There is an abundance of ways to tour Gettysburg National Military Park. Each place takes visitors to unique vantage points and provides different perspectives of the three-day battle throughout the 6,000-acre park.
But often it’s the pace that can make the biggest difference, and that’s no more noticeable than by tackling the hallowed grounds by foot. While there are trails at Gettysburg National Military Park that some would consider a good hike, much of the battlefield’s pedestrians pathways are more in line with walking than hiking.
Touring the battlefield by foot not only gives travelers an up-close look at where history happened, the monuments, farms and cannon, but nature as well. The park is a great place to spot wildlife of all sorts including birds, foxes, reptiles, amphibians and insects.
While it’s not uncommon to see buses, bicycles and automobiles all leaving the Gettysburg National Military Park Museum & Visitor Center for tours of the battlefield, it’s also a great place to grab your backpack*, fill up a water bottle and check out the park on your own two legs.
Directly across from the Visitor Center, pedestrians can head out and explore Cemetery Ridge, home of the Union Army’s encampment and battle lines during the second and third day of fighting in July 1863. One paved path leads north and takes visitors directly to the headquarters of Union Gen. George Meade, the Highwater Mark of the Confederacy as well as Soldiers’ National Cemetery, which has a great walking loop of its own, past the Lincoln Speech Memorial, Soldiers’ National Monument and other Union memorials and graves.
Another path ventures south and brings pedestrians to the middle of the Union stronghold with such stops as the Pennsylvania Memorial and Little Round Top, all using paved walkways and park roads. Along the way, you’ll pass by the Father Corby Monument, Weikert Farmhouse and the line of Union cannon marking the spot of the fierce fighting on July 3, 1863.
The Big Round Top trail is probably the most established on our list, and visitors often feel like they’ve been treated to something special when they’ve reached the summit, the highest point on the Gettysburg battlefield. The walk is short, but is a bit of a climb. At the top, there are five monuments, including one to the famous 20th Maine.
Cemetery Ridge was in the throes of battle on July 3, 1863, as Pickett’s Charge unfolded from the onslaught of Confederate soldiers marching nearly a mile from a westward ridgeline home to the southern army. Visitors can walk (or march) that same mile today by using a grass-mowed pathway from the Highwater Mark to the feet of Gen. Robert E. Lee and the Virginia Memorial on Seminary Ridge. There’s no better way to get a feel for that fateful day than to walk that mile, but you’ll need to imagine the extra 30-40 pounds on your back and the barrage of enemy fire.

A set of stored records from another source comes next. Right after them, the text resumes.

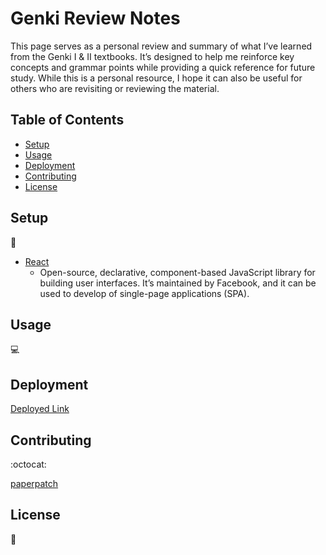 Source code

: # Genki Review Notes

This page serves as a personal review and summary of what I’ve learned from the Genki I & II textbooks. It’s designed to help me reinforce key concepts and grammar points while providing a quick reference for future study. While this is a personal resource, I hope it can also be useful for others who are revisiting or reviewing the material.

## Table of Contents

* [Setup](#setup)
* [Usage](#usage)
* [Deployment](#deployment)
* [Contributing](#contributing)
* [License](#license)

## Setup
:floppy_disk:

- [React](https://reactjs.org/)
  - Open-source, declarative, component-based JavaScript library for building user interfaces. It’s maintained by Facebook, and it can be used to develop of single-page applications (SPA).

## Usage

:computer:



## Deployment


[Deployed Link]()

## Contributing

:octocat:

[paperpatch](https://github.com/paperpatch) </br>

## License

:receipt:

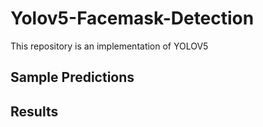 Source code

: # Yolov5-Facemask-Detection

This repository is an implementation of YOLOV5 


## Sample Predictions
## Results
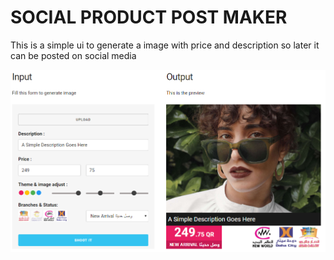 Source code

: # SOCIAL PRODUCT POST MAKER
This is a simple ui to generate a image with price and description so later it can be posted on social media

![Screenshot](./Capture.PNG) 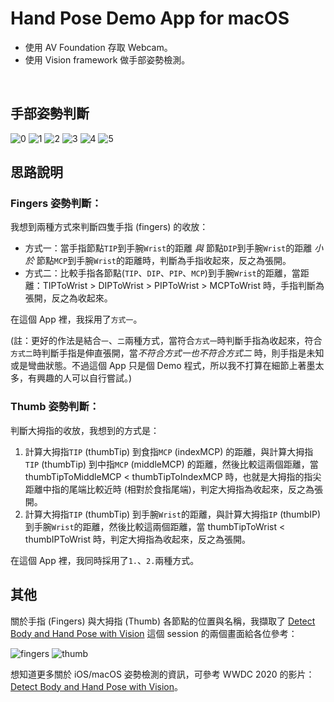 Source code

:# Hand Pose Demo App for macOS


- 使用 AV Foundation 存取 Webcam。
- 使用 Vision framework 做手部姿勢檢測。

<br>

## 手部姿勢判斷

![0](imgs/img00.png)
![1](imgs/img01.png)
![2](imgs/img02.png)
![3](imgs/img03.png)
![4](imgs/img04.png)
![5](imgs/img05.png)

## 思路說明

### Fingers 姿勢判斷：

我想到兩種方式來判斷四隻手指 (fingers) 的收放：

- 方式一：當手指節點`TIP`到手腕`Wrist`的距離 *與* 節點`DIP`到手腕`Wrist`的距離 *小於* 節點`MCP`到手腕`Wrist`的距離時，判斷為手指收起來，反之為張開。
- 方式二：比較手指各節點(`TIP`、`DIP`、`PIP`、`MCP`)到手腕`Wrist`的距離，當距離：TIPToWrist > DIPToWrist > PIPToWrist > MCPToWrist 時，手指判斷為張開，反之為收起來。

在這個 App 裡，我採用了`方式一`。 

(註：更好的作法是結合`一`、`二`兩種方式，當符合`方式一`時判斷手指為收起來，符合`方式二`時判斷手指是伸直張開，當*不符合方式一也不符合方式二* 時，則手指是未知或是彎曲狀態。不過這個 App 只是個 Demo 程式，所以我不打算在細節上著墨太多，有興趣的人可以自行嘗試。)


### Thumb 姿勢判斷：

判斷大拇指的收放，我想到的方式是：

1. 計算大拇指`TIP` (thumbTip) 到食指`MCP` (indexMCP) 的距離，與計算大拇指`TIP` (thumbTip) 到中指`MCP` (middleMCP) 的距離，然後比較這兩個距離，當 thumbTipToMiddleMCP < thumbTipToIndexMCP 時，也就是大拇指的指尖距離中指的尾端比較近時 (相對於食指尾端)，判定大拇指為收起來，反之為張開。
2. 計算大拇指`TIP` (thumbTip) 到手腕`Wrist`的距離，與計算大拇指`IP` (thumbIP) 到手腕`Wrist`的距離，然後比較這兩個距離，當 thumbTipToWrist < thumbIPToWrist 時，判定大拇指為收起來，反之為張開。

在這個 App 裡，我同時採用了`1.`、`2.`兩種方式。


## 其他

關於手指 (Fingers) 與大拇指 (Thumb) 各節點的位置與名稱，我擷取了 [Detect Body and Hand Pose with Vision](https://developer.apple.com/videos/play/wwdc2020/10653/) 這個 session 的兩個畫面給各位參考：

![fingers](imgs/fingers.png)
![thumb](imgs/thumb.png)


想知道更多關於 iOS/macOS 姿勢檢測的資訊，可參考 WWDC 2020 的影片：[Detect Body and Hand Pose with Vision](https://developer.apple.com/videos/play/wwdc2020/10653/)。


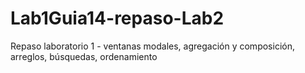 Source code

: # Lab1Guia14-repaso-Lab2
Repaso laboratorio 1 - ventanas modales, agregación y composición, arreglos, búsquedas, ordenamiento
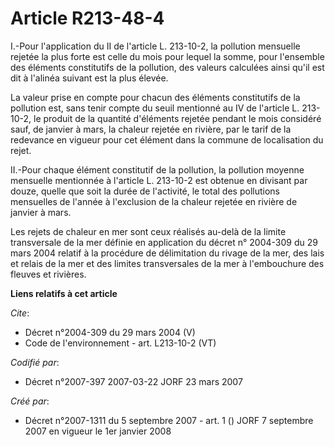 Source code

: # Article R213-48-4

I.-Pour l'application du II de l'article L. 213-10-2, la pollution mensuelle rejetée la plus forte est celle du mois pour
lequel la somme, pour l'ensemble des éléments constitutifs de la pollution, des valeurs calculées ainsi qu'il est dit à
l'alinéa suivant est la plus élevée. 

La valeur prise en compte pour chacun des éléments constitutifs de la pollution est, sans tenir compte du seuil mentionné au
IV de l'article L. 213-10-2, le produit de la quantité d'éléments rejetée pendant le mois considéré sauf, de janvier à mars,
la chaleur rejetée en rivière, par le tarif de la redevance en vigueur pour cet élément dans la commune de localisation du
rejet. 

II.-Pour chaque élément constitutif de la pollution, la pollution moyenne mensuelle mentionnée à l'article L. 213-10-2 est
obtenue en divisant par douze, quelle que soit la durée de l'activité, le total des pollutions mensuelles de l'année à
l'exclusion de la chaleur rejetée en rivière de janvier à mars. 

Les rejets de chaleur en mer sont ceux réalisés au-delà de la limite transversale de la mer définie en application du décret
n° 2004-309 du 29 mars 2004 relatif à la procédure de délimitation du rivage de la mer, des lais et relais de la mer et des
limites transversales de la mer à l'embouchure des fleuves et rivières.

**Liens relatifs à cet article**

_Cite_:

  - Décret n°2004-309 du 29 mars 2004 (V)
  - Code de l'environnement - art. L213-10-2 (VT)

_Codifié par_:

  - Décret n°2007-397 2007-03-22 JORF 23 mars 2007

_Créé par_:

  - Décret n°2007-1311 du 5 septembre 2007 - art. 1 () JORF 7 septembre 2007 en vigueur le 1er janvier 2008
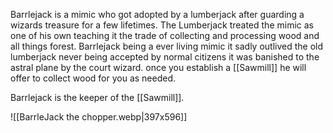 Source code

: Barrlejack is a mimic who got adopted by a lumberjack after guarding a wizards treasure for a few lifetimes. The Lumberjack treated the mimic as one of his own teaching it the trade of collecting and processing wood and all things forest. Barrlejack being a ever living mimic it sadly outlived the old lumberjack never being accepted by normal citizens it was banished to the astral plane by the court wizard. once you establish a [[Sawmill]] he will offer to collect wood for you as needed.

Barrlejack is the keeper of the [[Sawmill]].

![[BarrleJack the chopper.webp|397x596]]

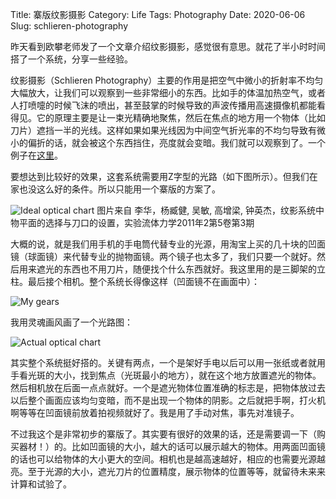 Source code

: Title: 寨版纹影摄影
Category: Life
Tags: Photography
Date: 2020-06-06
Slug: schlieren-photography

昨天看到欧攀老师发了一个文章介绍纹影摄影，感觉很有意思。就花了半小时时间搭了一个系统，分享一些经验。

纹影摄影（Schlieren Photography）主要的作用是把空气中微小的折射率不均匀大幅放大，让我们可以观察到一些非常细小的东西。比如手的体温加热空气，或者人打喷嚏的时候飞沫的喷出，甚至鼓掌的时候导致的声波传播用高速摄像机都能看得见。它的原理主要是让一束光精确地聚焦，然后在焦点的地方用一个物体（比如刀片）遮挡一半的光线。这样如果如果光线因为中间空气折光率的不均匀导致有微小的偏折的话，就会被这个东西挡住，亮度就会变暗。我们就可以观察到了。一个例子在[这里](https://www.bilibili.com/video/BV1Xz4y197jx)。

要想达到比较好的效果，这套系统需要用Z字型的光路（如下图所示）。但我们在家也没这么好的条件。所以只能用一个寨版的方案了。

![Ideal optical chart](/images/Schlieren-framework.jpg)
图片来自 李华，杨臧健, 吴敏, 高增梁, 钟英杰，纹影系统中物平面的选择与刀口的设置，实验流体力学2011年2第5卷第3期

大概的说，就是我们用手机的手电筒代替专业的光源，用淘宝上买的几十块的凹面镜（球面镜）来代替专业的抛物面镜。两个镜子也太多了，我们只要一个就好。然后用来遮光的东西也不用刀片，随便找个什么东西就好。我这里用的是三脚架的立柱。最后接个相机。整个系统长得像这样（凹面镜不在画面中）：

![My gears](/images/Schlieren-gears.jpg)

我用灵魂画风画了一个光路图：

![Actual optical chart](/images/Schlieren-optical.jpg)

其实整个系统挺好搭的。关键有两点，一个是架好手电以后可以用一张纸或者就用手看光斑的大小，找到焦点（光斑最小的地方），就在这个地方放置遮光的物体。然后相机放在后面一点点就好。一个是遮光物体位置准确的标志是，把物体放过去以后整个画面应该均匀变暗，而不是出现一个物体的阴影。之后就把手啊，打火机啊等等在凹面镜前放着拍视频就好了。我是用了手动对焦，事先对准镜子。

不过我这个是非常初步的寨版了。其实要有很好的效果的话，还是需要调一下（购买器材！）的。比如凹面镜的大小，越大的话可以展示越大的物体。用两面凹面镜的话也可以给物体的大小更大的空间。相机也是越高速越好，相应的也需要光源越亮。至于光源的大小，遮光刀片的位置精度，展示物体的位置等等，就留待未来来计算和试验了。
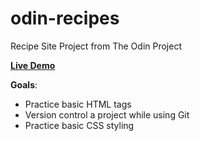 # odin-recipes
Recipe Site Project from The Odin Project

**<a href="https://arthursl12.github.io/odin-recipes" target="_blank">Live Demo</a>**

**Goals**: 
* Practice basic HTML tags 
* Version control a project while using Git
* Practice basic CSS styling
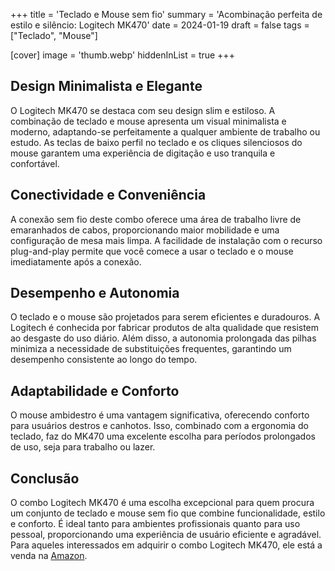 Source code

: +++
title = 'Teclado e Mouse sem fio'
summary = 'Acombinação perfeita de estilo e silêncio: Logitech MK470'
date = 2024-01-19
draft = false
tags = ["Teclado", "Mouse"]

[cover]
image = 'thumb.webp'
hiddenInList = true
+++

## Design Minimalista e Elegante

O Logitech MK470 se destaca com seu design slim e estiloso. A combinação de teclado e mouse apresenta um visual minimalista e moderno, adaptando-se perfeitamente a qualquer ambiente de trabalho ou estudo. As teclas de baixo perfil no teclado e os cliques silenciosos do mouse garantem uma experiência de digitação e uso tranquila e confortável.

## Conectividade e Conveniência

A conexão sem fio deste combo oferece uma área de trabalho livre de emaranhados de cabos, proporcionando maior mobilidade e uma configuração de mesa mais limpa. A facilidade de instalação com o recurso plug-and-play permite que você comece a usar o teclado e o mouse imediatamente após a conexão.

## Desempenho e Autonomia

O teclado e o mouse são projetados para serem eficientes e duradouros. A Logitech é conhecida por fabricar produtos de alta qualidade que resistem ao desgaste do uso diário. Além disso, a autonomia prolongada das pilhas minimiza a necessidade de substituições frequentes, garantindo um desempenho consistente ao longo do tempo.

## Adaptabilidade e Conforto

O mouse ambidestro é uma vantagem significativa, oferecendo conforto para usuários destros e canhotos. Isso, combinado com a ergonomia do teclado, faz do MK470 uma excelente escolha para períodos prolongados de uso, seja para trabalho ou lazer.

## Conclusão

O combo Logitech MK470 é uma escolha excepcional para quem procura um conjunto de teclado e mouse sem fio que combine funcionalidade, estilo e conforto. É ideal tanto para ambientes profissionais quanto para uso pessoal, proporcionando uma experiência de usuário eficiente e agradável. Para aqueles interessados em adquirir o combo Logitech MK470, ele está a venda na [Amazon](https://amzn.to/48ZLVcL).
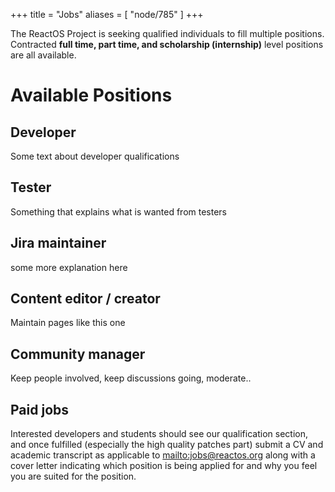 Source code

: +++
title = "Jobs"
aliases = [ "node/785" ]
+++

The ReactOS Project is seeking qualified individuals to fill multiple positions. Contracted **full time, part time, and scholarship (internship)** level positions are all available.


Available Positions
===

Developer
---
Some text about developer qualifications



Tester
---
Something that explains what is wanted from testers



Jira maintainer
---
some more explanation here


Content editor / creator
---
Maintain pages like this one


Community manager
---
Keep people involved, keep discussions going, moderate..


Paid jobs<a id="paid-jobs"></a>
---

Interested developers and students should see our qualification section, and once fulfilled (especially the high quality patches part) submit a CV and academic transcript as applicable to <mailto:jobs@reactos.org> along with a cover letter indicating which position is being applied for and why you feel you are suited for the position.


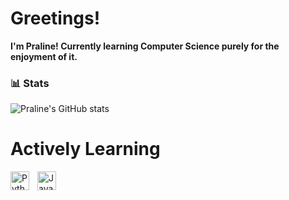 # Greetings!

**I'm Praline! Currently learning Computer Science purely for the enjoyment of it.**


### 📊 Stats

![Praline's GitHub stats](https://github-readme-stats.vercel.app/api?username=Pralineee&show_icons=true&theme=radical)

<!-- ![GitHub Streak](https://streak-stats.demolab.com?user=Pralineee&theme=radical&border_radius=4.5) -->

# Actively Learning

<img align="left" alt="Python" width="30px" style="padding-right:10px;" src="https://cdn.jsdelivr.net/gh/devicons/devicon/icons/python/python-plain.svg" />
<img align="left" alt="JavaScript" width="30px" style="padding-right:10px;" src="https://cdn.jsdelivr.net/gh/devicons/devicon/icons/javascript/javascript-plain.svg" />

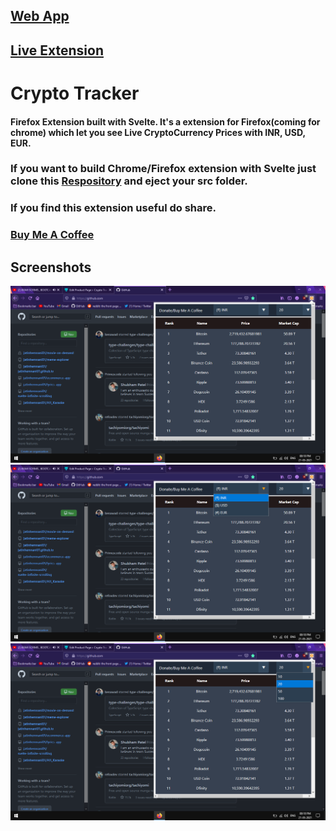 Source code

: ## [Web App](https://coin-tracker-svelte.netlify.app/)
## [Live Extension](https://addons.mozilla.org/en-US/firefox/addon/crypto-tracker/)

# Crypto Tracker


#### Firefox Extension built with Svelte. It's a extension for Firefox(coming for chrome) which let you see Live CryptoCurrency Prices with INR, USD, EUR.

### If  you want to build Chrome/Firefox extension with Svelte just clone this [Respository](https://github.com/jatinhemnani01/extension-with-svelte "Respository") and eject your src folder. 

### If you find this extension useful do share.


### [Buy Me A Coffee](https://www.buymeacoffee.com/jatinhemnani01 "Buy Me A Coffee")

## Screenshots
![Screenshot 1](https://raw.githubusercontent.com/jatinhemnani01/crypto-tracker/master/Screenshots/1.png)
![Screenshot 2](https://raw.githubusercontent.com/jatinhemnani01/crypto-tracker/master/Screenshots/2.png)
![Screenshot 3](https://raw.githubusercontent.com/jatinhemnani01/crypto-tracker/master/Screenshots/3.png)
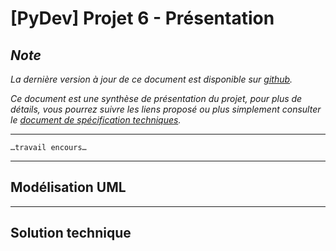 # [PyDev] Projet 6 - Présentation

## _Note_

_La dernière version à jour de ce document est disponible sur [github](https://github.com/freezed/ocp6/blob/master/presentation.md)._

_Ce document est une synthèse de présentation du projet, pour plus de détails, vous pourrez suivre les liens proposé ou plus simplement consulter le [document de spécification techniques](https://github.com/freezed/ocp6/blob/master/specifications.md)._

---

`…travail encours…`

---
## Modélisation UML

---
## Solution technique
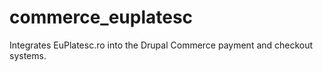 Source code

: # commerce_euplatesc
Integrates EuPlatesc.ro into the Drupal Commerce payment and checkout systems.
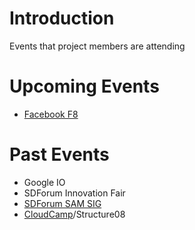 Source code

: # Introduction #

Events that project members are attending

# Upcoming Events #
  * [Facebook F8](http://www.facebook.com/f8)

# Past Events #
  * Google IO
  * SDForum Innovation Fair
  * [SDForum SAM SIG](http://www.sdforum.org/index.cfm?fuseaction=Calendar.eventDetail&eventId=13083&nodeID=1)
  * [CloudCamp](http://www.cloudcamp.com)/Structure08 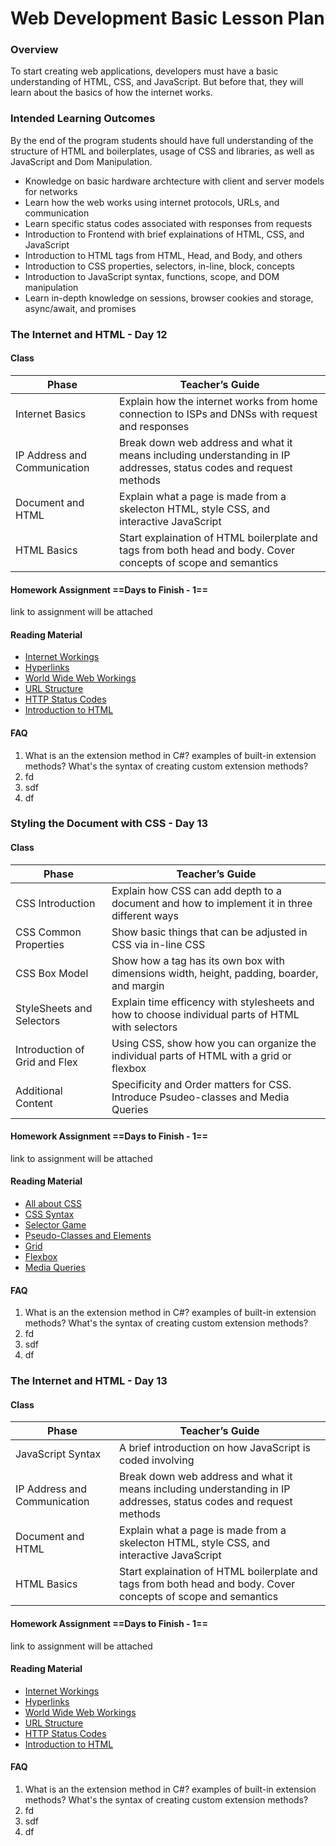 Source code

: # Web Development Basic Lesson Plan

### Overview
To start creating web applications, developers must have a basic understanding of HTML, CSS, and JavaScript. But before that, they will learn about the basics of how the internet works.

### Intended Learning Outcomes
By the end of the program students should have full understanding of the structure of HTML and boilerplates, usage of CSS and libraries, as well as JavaScript and Dom Manipulation.

* Knowledge on basic hardware archtecture with client and server models for networks
* Learn how the web works using internet protocols, URLs, and communication
* Learn specific status codes associated with responses from requests
* Introduction to Frontend with brief explainations of HTML, CSS, and JavaScript
* Introduction to HTML tags from HTML, Head, and Body, and others
* Introduction to CSS properties, selectors, in-line, block, concepts
* Introduction to JavaScript syntax, functions, scope, and DOM manipulation
* Learn in-depth knowledge on sessions, browser cookies and storage, async/await, and promises

### The Internet and HTML - Day 12
#### Class
| Phase       | Teacher’s Guide                                              |
|-------------|--------------------------------------------------------------|
| Internet Basics | Explain how the internet works from home connection to ISPs and DNSs with request and responses |
| IP Address and Communication  | Break down web address and what it means including understanding in IP addresses, status codes and request methods |
| Document and HTML | Explain what a page is made from a skelecton HTML, style CSS, and interactive JavaScript |
| HTML Basics | Start explaination of HTML boilerplate and tags from both head and body. Cover concepts of scope and semantics |


#### Homework Assignment ==Days to Finish  - 1==
link to assignment will be attached

#### Reading Material
* [Internet Workings](https://developer.mozilla.org/en-US/docs/Learn/Common_questions/How_does_the_Internet_work)
* [Hyperlinks](https://developer.mozilla.org/en-US/docs/Learn/Common_questions/What_are_hyperlinks)
* [World Wide Web Workings](https://developer.mozilla.org/en-US/docs/Learn/Getting_started_with_the_web/How_the_Web_works)
* [URL Structure](https://developer.mozilla.org/en-US/docs/Learn/Common_questions/What_is_a_URL)
* [HTTP Status Codes](https://developer.mozilla.org/en-US/docs/Web/HTTP/Status)
* [Introduction to HTML](https://developer.mozilla.org/en-US/docs/Learn/HTML/Introduction_to_HTML)

#### FAQ
1. What is an the extension method in C#? examples of built-in extension methods? What's the syntax of creating custom extension methods?
2. fd
3. sdf
4. df


### Styling the Document with CSS - Day 13
#### Class
| Phase       | Teacher’s Guide                                              |
|-------------|--------------------------------------------------------------|
| CSS Introduction | Explain how CSS can add depth to a document and how to implement it in three different ways |
| CSS Common Properties | Show basic things that can be adjusted in CSS via in-line CSS |
| CSS Box Model | Show how a tag has its own box with dimensions width, height, padding, boarder, and margin |
| StyleSheets and Selectors | Explain time efficency with stylesheets and how to choose individual parts of HTML with selectors |
| Introduction of Grid and Flex | Using CSS, show how you can organize the individual parts of HTML with a grid or flexbox |
| Additional Content | Specificity and Order matters for CSS. Introduce Psudeo-classes and Media Queries |


#### Homework Assignment ==Days to Finish  - 1==
link to assignment will be attached

#### Reading Material
* [All about CSS](https://developer.mozilla.org/en-US/docs/Learn/CSS)
* [CSS Syntax](https://developer.mozilla.org/en-US/docs/Learn/CSS/First_steps/How_CSS_is_structured)
* [Selector Game](https://frontend30.com/css-selectors-cheatsheet/)
* [Pseudo-Classes and Elements](https://developer.mozilla.org/en-US/docs/Learn/CSS/Building_blocks/Selectors/Pseudo-classes_and_pseudo-elements)
* [Grid](https://developer.mozilla.org/en-US/docs/Learn/CSS/CSS_layout/Grids)
* [Flexbox](https://developer.mozilla.org/en-US/docs/Learn/CSS/CSS_layout/Flexbox)
* [Media Queries](https://developer.mozilla.org/en-US/docs/Learn/CSS/CSS_layout/Media_queries)

#### FAQ
1. What is an the extension method in C#? examples of built-in extension methods? What's the syntax of creating custom extension methods?
2. fd
3. sdf
4. df

### The Internet and HTML - Day 13
#### Class
| Phase       | Teacher’s Guide                                              |
|-------------|--------------------------------------------------------------|
| JavaScript Syntax | A brief introduction on how JavaScript is coded involving  |
| IP Address and Communication  | Break down web address and what it means including understanding in IP addresses, status codes and request methods |
| Document and HTML | Explain what a page is made from a skelecton HTML, style CSS, and interactive JavaScript |
| HTML Basics | Start explaination of HTML boilerplate and tags from both head and body. Cover concepts of scope and semantics |


#### Homework Assignment ==Days to Finish  - 1==
link to assignment will be attached

#### Reading Material
* [Internet Workings](https://developer.mozilla.org/en-US/docs/Learn/Common_questions/How_does_the_Internet_work)
* [Hyperlinks](https://developer.mozilla.org/en-US/docs/Learn/Common_questions/What_are_hyperlinks)
* [World Wide Web Workings](https://developer.mozilla.org/en-US/docs/Learn/Getting_started_with_the_web/How_the_Web_works)
* [URL Structure](https://developer.mozilla.org/en-US/docs/Learn/Common_questions/What_is_a_URL)
* [HTTP Status Codes](https://developer.mozilla.org/en-US/docs/Web/HTTP/Status)
* [Introduction to HTML](https://developer.mozilla.org/en-US/docs/Learn/HTML/Introduction_to_HTML)

#### FAQ
1. What is an the extension method in C#? examples of built-in extension methods? What's the syntax of creating custom extension methods?
2. fd
3. sdf
4. df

Seminary Ridge, itself, provides a great, often shaded backdrop, for walking the battlefield. Along Confederate Avenue, walkers will get some great views of some of the battlefield’s most beautifully sculpted monuments, as well as a glimpse of the Spangler farmhouse and perhaps a horseback tour or two passing by. The monuments are more sparse along Confederate Avenue, but the walk is nice and there are plenty of places to take a rest under a shade tree.
East Cavalry Field, removed by a few miles from the rest of Gettysburg National Military Park, is vast and sometimes sparse, but several of the monuments to this battle are tucked into wooded areas that can only be appreciated on foot. By car, East Cavalry Field is a vast farm with a few monuments rising up from the fields, but a walk through this often-forgotten-about battlefield will give you a whole new perspective.
If you’re looking for a few more adventurous hikes, do what the Boy Scouts do, take the Johnny Reb or Billy Yank trails. These 4.2 and 10.3-mile hikes, respectively, offer a comprehensive look at Gettysburg’s history. Stop by the Visitor Center first for a guidebook on both trails and follow the instructions, step-by-step, for a glimpse of monuments, army headquarters, farms and other points of interest.
Regardless of when you decide to lace up your boots and take a hike or a long walk at Gettysburg National Military Park, be sure to apply insect repellant, stay hydrated and wear comfortable shoes and clothing. With an abundance of monuments and other points of interest, it won’t be long before you’ve gone farther than you’ve planned.
Gettysburg National Military Park continues to add trails and walking paths to the park, with plans in the future to link more Civil War-era farms with key sections of the Gettysburg battlefield. In recent years, paths connecting the visitor center with Cemetery Ridge, a pedestrian walkway up the backside of Little Round Top, and a sidewalk linking Soldiers’ National Cemetery with the town of Gettysburg, have all helped visitors navigate these hallowed grounds on foot. The National Park Service offers some great tips to help you safely plan your visit.
*Please note that due to the events of 9/11/01, Gettysburg National Military Park Museum & Visitor Center no longer allows daypacks, backpacks or containers larger than 12″ by 12″ into the Museum & Visitor Center.